ASSIGNMENT: Your answer should be one number, the count of lines in the entries holding the word "以强克弱".

AVAILABLE DATA:
────

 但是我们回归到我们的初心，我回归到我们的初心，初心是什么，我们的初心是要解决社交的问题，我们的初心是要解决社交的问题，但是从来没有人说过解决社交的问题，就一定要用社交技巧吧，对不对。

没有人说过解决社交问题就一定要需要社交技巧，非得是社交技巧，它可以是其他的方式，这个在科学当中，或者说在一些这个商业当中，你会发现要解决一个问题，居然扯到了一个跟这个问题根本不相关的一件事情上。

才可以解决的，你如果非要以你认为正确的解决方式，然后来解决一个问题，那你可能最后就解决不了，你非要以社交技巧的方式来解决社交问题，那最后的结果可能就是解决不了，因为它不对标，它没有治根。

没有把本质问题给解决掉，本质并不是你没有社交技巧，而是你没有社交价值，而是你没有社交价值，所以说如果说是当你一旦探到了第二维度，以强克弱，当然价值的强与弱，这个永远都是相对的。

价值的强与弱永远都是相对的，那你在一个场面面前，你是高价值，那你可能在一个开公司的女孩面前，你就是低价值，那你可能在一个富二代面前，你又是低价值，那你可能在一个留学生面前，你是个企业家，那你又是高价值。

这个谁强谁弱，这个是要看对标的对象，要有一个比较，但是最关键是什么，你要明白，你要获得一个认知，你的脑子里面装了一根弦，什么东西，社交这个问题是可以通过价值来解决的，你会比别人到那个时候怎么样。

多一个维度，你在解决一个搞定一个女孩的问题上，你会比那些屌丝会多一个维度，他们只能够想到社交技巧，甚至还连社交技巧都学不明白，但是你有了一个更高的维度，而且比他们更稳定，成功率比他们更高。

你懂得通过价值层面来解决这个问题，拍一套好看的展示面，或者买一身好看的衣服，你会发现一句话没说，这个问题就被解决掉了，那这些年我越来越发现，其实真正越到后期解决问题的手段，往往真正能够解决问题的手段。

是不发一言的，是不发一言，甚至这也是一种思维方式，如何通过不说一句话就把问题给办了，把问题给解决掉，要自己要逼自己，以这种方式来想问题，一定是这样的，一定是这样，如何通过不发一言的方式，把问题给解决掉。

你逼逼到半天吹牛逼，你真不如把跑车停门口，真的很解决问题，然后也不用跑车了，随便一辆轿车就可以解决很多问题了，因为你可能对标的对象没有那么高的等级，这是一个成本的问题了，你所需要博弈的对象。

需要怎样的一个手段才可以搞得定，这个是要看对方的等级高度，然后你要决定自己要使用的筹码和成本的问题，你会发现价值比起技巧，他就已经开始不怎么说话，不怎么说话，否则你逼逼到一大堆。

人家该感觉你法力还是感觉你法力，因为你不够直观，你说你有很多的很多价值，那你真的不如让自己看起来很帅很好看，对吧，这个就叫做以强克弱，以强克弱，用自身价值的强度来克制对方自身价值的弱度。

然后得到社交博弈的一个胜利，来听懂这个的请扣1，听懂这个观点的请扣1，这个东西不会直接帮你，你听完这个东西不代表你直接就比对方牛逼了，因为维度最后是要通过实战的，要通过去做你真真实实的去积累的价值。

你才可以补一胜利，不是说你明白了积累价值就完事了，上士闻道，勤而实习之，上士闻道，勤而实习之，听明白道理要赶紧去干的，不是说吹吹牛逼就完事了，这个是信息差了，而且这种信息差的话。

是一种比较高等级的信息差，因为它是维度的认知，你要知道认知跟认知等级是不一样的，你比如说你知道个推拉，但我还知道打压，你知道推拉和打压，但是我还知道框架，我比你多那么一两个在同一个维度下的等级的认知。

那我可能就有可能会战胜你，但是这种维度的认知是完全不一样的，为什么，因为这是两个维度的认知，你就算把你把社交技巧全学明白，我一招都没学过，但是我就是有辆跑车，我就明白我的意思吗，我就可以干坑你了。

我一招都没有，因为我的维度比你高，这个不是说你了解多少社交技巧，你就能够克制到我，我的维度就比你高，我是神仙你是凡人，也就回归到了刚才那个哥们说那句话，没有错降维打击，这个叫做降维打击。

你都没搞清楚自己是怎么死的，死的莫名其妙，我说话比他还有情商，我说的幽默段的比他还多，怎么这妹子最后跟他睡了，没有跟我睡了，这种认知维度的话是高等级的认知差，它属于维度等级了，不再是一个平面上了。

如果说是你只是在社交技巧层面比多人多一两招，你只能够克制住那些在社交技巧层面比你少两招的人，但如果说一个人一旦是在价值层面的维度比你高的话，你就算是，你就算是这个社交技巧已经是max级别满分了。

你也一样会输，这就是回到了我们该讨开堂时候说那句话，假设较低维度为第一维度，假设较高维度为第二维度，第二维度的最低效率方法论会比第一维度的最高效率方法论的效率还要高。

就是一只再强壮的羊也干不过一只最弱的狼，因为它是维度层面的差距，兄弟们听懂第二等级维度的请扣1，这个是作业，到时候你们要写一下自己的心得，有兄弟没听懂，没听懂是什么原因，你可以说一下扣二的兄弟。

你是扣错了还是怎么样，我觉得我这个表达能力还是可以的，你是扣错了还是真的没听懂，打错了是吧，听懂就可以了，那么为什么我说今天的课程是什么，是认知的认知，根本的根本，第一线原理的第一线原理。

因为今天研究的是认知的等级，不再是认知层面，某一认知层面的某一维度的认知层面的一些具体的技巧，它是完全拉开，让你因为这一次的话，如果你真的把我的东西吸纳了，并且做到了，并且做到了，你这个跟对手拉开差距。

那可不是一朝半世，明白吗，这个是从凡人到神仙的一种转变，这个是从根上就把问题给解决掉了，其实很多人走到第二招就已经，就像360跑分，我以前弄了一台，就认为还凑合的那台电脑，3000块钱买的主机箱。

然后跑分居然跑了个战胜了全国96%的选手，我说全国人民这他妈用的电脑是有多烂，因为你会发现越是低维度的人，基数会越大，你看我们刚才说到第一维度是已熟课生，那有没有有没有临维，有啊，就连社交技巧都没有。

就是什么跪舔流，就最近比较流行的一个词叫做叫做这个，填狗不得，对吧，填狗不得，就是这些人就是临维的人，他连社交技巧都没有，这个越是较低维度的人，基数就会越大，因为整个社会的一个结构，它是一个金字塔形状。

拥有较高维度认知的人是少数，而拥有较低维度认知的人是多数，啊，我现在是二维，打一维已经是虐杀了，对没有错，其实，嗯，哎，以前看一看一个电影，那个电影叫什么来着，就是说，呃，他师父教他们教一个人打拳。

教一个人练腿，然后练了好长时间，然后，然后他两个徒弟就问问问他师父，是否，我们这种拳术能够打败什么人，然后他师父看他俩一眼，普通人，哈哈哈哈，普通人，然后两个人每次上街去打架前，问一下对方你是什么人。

────

EXERCISE RESULT: 2